◆ Work instructions
Output every line of the listing, exactly and completely.

◆ Available data

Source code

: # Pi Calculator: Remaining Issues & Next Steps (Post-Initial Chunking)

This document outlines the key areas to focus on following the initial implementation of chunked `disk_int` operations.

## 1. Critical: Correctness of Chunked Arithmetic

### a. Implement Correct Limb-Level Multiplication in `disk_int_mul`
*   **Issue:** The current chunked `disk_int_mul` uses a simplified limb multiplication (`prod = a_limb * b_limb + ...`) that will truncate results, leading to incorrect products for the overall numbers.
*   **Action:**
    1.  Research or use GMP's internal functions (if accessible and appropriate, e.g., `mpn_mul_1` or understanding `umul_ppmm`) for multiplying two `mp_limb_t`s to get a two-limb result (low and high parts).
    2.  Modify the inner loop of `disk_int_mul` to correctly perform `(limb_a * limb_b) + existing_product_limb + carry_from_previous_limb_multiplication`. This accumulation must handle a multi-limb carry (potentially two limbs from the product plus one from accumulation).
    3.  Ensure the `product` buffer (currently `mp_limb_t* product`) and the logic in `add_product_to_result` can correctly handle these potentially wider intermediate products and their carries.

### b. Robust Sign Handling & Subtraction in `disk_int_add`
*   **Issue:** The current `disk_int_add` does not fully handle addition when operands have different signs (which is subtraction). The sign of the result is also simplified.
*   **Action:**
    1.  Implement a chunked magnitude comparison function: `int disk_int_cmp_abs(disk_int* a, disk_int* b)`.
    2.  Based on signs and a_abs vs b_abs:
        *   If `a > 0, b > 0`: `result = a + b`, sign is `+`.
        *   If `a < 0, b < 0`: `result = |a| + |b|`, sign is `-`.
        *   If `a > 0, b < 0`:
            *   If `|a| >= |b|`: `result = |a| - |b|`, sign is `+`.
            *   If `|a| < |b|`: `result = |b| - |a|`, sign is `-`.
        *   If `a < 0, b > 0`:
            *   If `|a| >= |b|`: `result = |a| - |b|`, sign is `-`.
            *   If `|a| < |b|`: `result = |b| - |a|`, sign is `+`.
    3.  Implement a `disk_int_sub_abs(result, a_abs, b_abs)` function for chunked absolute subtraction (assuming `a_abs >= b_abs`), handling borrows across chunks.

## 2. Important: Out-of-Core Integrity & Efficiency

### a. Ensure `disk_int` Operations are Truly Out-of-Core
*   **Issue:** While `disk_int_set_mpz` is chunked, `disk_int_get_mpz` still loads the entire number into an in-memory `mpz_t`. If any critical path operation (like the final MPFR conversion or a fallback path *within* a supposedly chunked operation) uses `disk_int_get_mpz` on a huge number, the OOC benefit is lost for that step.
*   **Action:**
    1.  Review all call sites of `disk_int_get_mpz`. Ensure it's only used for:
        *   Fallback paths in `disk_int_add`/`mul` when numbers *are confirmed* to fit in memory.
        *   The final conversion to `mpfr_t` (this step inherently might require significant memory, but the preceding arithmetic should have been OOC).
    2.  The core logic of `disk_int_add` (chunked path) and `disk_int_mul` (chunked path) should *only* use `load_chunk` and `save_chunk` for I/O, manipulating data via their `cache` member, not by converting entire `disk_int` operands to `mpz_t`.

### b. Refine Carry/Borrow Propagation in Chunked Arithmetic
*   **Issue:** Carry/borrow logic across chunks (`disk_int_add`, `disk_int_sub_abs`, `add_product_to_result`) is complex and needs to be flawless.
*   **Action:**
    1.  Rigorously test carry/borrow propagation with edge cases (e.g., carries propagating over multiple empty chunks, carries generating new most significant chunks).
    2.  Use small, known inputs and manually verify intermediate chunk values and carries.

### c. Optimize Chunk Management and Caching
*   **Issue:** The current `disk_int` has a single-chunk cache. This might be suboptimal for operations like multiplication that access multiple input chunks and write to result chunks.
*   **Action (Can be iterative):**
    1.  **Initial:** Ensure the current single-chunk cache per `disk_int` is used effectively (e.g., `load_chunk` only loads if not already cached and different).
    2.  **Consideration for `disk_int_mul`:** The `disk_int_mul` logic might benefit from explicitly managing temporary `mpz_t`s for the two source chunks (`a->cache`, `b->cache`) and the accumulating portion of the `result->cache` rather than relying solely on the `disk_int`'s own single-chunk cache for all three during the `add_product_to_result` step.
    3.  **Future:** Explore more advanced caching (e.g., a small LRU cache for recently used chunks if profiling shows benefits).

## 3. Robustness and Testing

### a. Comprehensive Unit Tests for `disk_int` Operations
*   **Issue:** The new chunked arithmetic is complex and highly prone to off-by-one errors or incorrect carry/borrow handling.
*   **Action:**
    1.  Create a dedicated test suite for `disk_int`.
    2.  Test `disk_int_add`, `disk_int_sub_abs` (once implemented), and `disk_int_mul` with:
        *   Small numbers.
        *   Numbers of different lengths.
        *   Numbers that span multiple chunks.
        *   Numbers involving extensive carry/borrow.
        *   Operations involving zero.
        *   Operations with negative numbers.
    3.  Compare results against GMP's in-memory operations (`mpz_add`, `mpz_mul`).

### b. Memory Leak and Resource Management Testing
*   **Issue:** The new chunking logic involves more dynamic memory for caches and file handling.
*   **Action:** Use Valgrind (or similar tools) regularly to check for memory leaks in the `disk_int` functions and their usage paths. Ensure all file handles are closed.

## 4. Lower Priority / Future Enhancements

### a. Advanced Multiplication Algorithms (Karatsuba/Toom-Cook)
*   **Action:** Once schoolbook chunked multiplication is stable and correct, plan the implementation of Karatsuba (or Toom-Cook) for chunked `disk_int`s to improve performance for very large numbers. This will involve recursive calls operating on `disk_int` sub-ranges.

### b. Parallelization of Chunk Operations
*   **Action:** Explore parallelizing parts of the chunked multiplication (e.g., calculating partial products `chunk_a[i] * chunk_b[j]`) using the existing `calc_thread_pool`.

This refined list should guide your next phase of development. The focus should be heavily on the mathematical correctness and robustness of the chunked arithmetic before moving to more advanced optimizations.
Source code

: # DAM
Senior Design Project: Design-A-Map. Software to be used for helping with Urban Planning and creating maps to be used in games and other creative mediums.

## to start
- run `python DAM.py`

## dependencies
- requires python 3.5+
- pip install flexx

◆ Result for this exercise
Source code

: # Pi Calculator: Remaining Issues & Next Steps (Post-Initial Chunking)

This document outlines the key areas to focus on following the initial implementation of chunked `disk_int` operations.

## 1. Critical: Correctness of Chunked Arithmetic

### a. Implement Correct Limb-Level Multiplication in `disk_int_mul`
*   **Issue:** The current chunked `disk_int_mul` uses a simplified limb multiplication (`prod = a_limb * b_limb + ...`) that will truncate results, leading to incorrect products for the overall numbers.
*   **Action:**
    1.  Research or use GMP's internal functions (if accessible and appropriate, e.g., `mpn_mul_1` or understanding `umul_ppmm`) for multiplying two `mp_limb_t`s to get a two-limb result (low and high parts).
    2.  Modify the inner loop of `disk_int_mul` to correctly perform `(limb_a * limb_b) + existing_product_limb + carry_from_previous_limb_multiplication`. This accumulation must handle a multi-limb carry (potentially two limbs from the product plus one from accumulation).
    3.  Ensure the `product` buffer (currently `mp_limb_t* product`) and the logic in `add_product_to_result` can correctly handle these potentially wider intermediate products and their carries.

### b. Robust Sign Handling & Subtraction in `disk_int_add`
*   **Issue:** The current `disk_int_add` does not fully handle addition when operands have different signs (which is subtraction). The sign of the result is also simplified.
*   **Action:**
    1.  Implement a chunked magnitude comparison function: `int disk_int_cmp_abs(disk_int* a, disk_int* b)`.
    2.  Based on signs and a_abs vs b_abs:
        *   If `a > 0, b > 0`: `result = a + b`, sign is `+`.
        *   If `a < 0, b < 0`: `result = |a| + |b|`, sign is `-`.
        *   If `a > 0, b < 0`:
            *   If `|a| >= |b|`: `result = |a| - |b|`, sign is `+`.
            *   If `|a| < |b|`: `result = |b| - |a|`, sign is `-`.
        *   If `a < 0, b > 0`:
            *   If `|a| >= |b|`: `result = |a| - |b|`, sign is `-`.
            *   If `|a| < |b|`: `result = |b| - |a|`, sign is `+`.
    3.  Implement a `disk_int_sub_abs(result, a_abs, b_abs)` function for chunked absolute subtraction (assuming `a_abs >= b_abs`), handling borrows across chunks.

## 2. Important: Out-of-Core Integrity & Efficiency

### a. Ensure `disk_int` Operations are Truly Out-of-Core
*   **Issue:** While `disk_int_set_mpz` is chunked, `disk_int_get_mpz` still loads the entire number into an in-memory `mpz_t`. If any critical path operation (like the final MPFR conversion or a fallback path *within* a supposedly chunked operation) uses `disk_int_get_mpz` on a huge number, the OOC benefit is lost for that step.
*   **Action:**
    1.  Review all call sites of `disk_int_get_mpz`. Ensure it's only used for:
        *   Fallback paths in `disk_int_add`/`mul` when numbers *are confirmed* to fit in memory.
        *   The final conversion to `mpfr_t` (this step inherently might require significant memory, but the preceding arithmetic should have been OOC).
    2.  The core logic of `disk_int_add` (chunked path) and `disk_int_mul` (chunked path) should *only* use `load_chunk` and `save_chunk` for I/O, manipulating data via their `cache` member, not by converting entire `disk_int` operands to `mpz_t`.

### b. Refine Carry/Borrow Propagation in Chunked Arithmetic
*   **Issue:** Carry/borrow logic across chunks (`disk_int_add`, `disk_int_sub_abs`, `add_product_to_result`) is complex and needs to be flawless.
*   **Action:**
    1.  Rigorously test carry/borrow propagation with edge cases (e.g., carries propagating over multiple empty chunks, carries generating new most significant chunks).
    2.  Use small, known inputs and manually verify intermediate chunk values and carries.

### c. Optimize Chunk Management and Caching
*   **Issue:** The current `disk_int` has a single-chunk cache. This might be suboptimal for operations like multiplication that access multiple input chunks and write to result chunks.
*   **Action (Can be iterative):**
    1.  **Initial:** Ensure the current single-chunk cache per `disk_int` is used effectively (e.g., `load_chunk` only loads if not already cached and different).
    2.  **Consideration for `disk_int_mul`:** The `disk_int_mul` logic might benefit from explicitly managing temporary `mpz_t`s for the two source chunks (`a->cache`, `b->cache`) and the accumulating portion of the `result->cache` rather than relying solely on the `disk_int`'s own single-chunk cache for all three during the `add_product_to_result` step.
    3.  **Future:** Explore more advanced caching (e.g., a small LRU cache for recently used chunks if profiling shows benefits).

## 3. Robustness and Testing

### a. Comprehensive Unit Tests for `disk_int` Operations
*   **Issue:** The new chunked arithmetic is complex and highly prone to off-by-one errors or incorrect carry/borrow handling.
*   **Action:**
    1.  Create a dedicated test suite for `disk_int`.
    2.  Test `disk_int_add`, `disk_int_sub_abs` (once implemented), and `disk_int_mul` with:
        *   Small numbers.
        *   Numbers of different lengths.
        *   Numbers that span multiple chunks.
        *   Numbers involving extensive carry/borrow.
        *   Operations involving zero.
        *   Operations with negative numbers.
    3.  Compare results against GMP's in-memory operations (`mpz_add`, `mpz_mul`).

### b. Memory Leak and Resource Management Testing
*   **Issue:** The new chunking logic involves more dynamic memory for caches and file handling.
*   **Action:** Use Valgrind (or similar tools) regularly to check for memory leaks in the `disk_int` functions and their usage paths. Ensure all file handles are closed.

## 4. Lower Priority / Future Enhancements

### a. Advanced Multiplication Algorithms (Karatsuba/Toom-Cook)
*   **Action:** Once schoolbook chunked multiplication is stable and correct, plan the implementation of Karatsuba (or Toom-Cook) for chunked `disk_int`s to improve performance for very large numbers. This will involve recursive calls operating on `disk_int` sub-ranges.

### b. Parallelization of Chunk Operations
*   **Action:** Explore parallelizing parts of the chunked multiplication (e.g., calculating partial products `chunk_a[i] * chunk_b[j]`) using the existing `calc_thread_pool`.

This refined list should guide your next phase of development. The focus should be heavily on the mathematical correctness and robustness of the chunked arithmetic before moving to more advanced optimizations.
Source code

: # DAM
Senior Design Project: Design-A-Map. Software to be used for helping with Urban Planning and creating maps to be used in games and other creative mediums.

## to start
- run `python DAM.py`

## dependencies
- requires python 3.5+
- pip install flexx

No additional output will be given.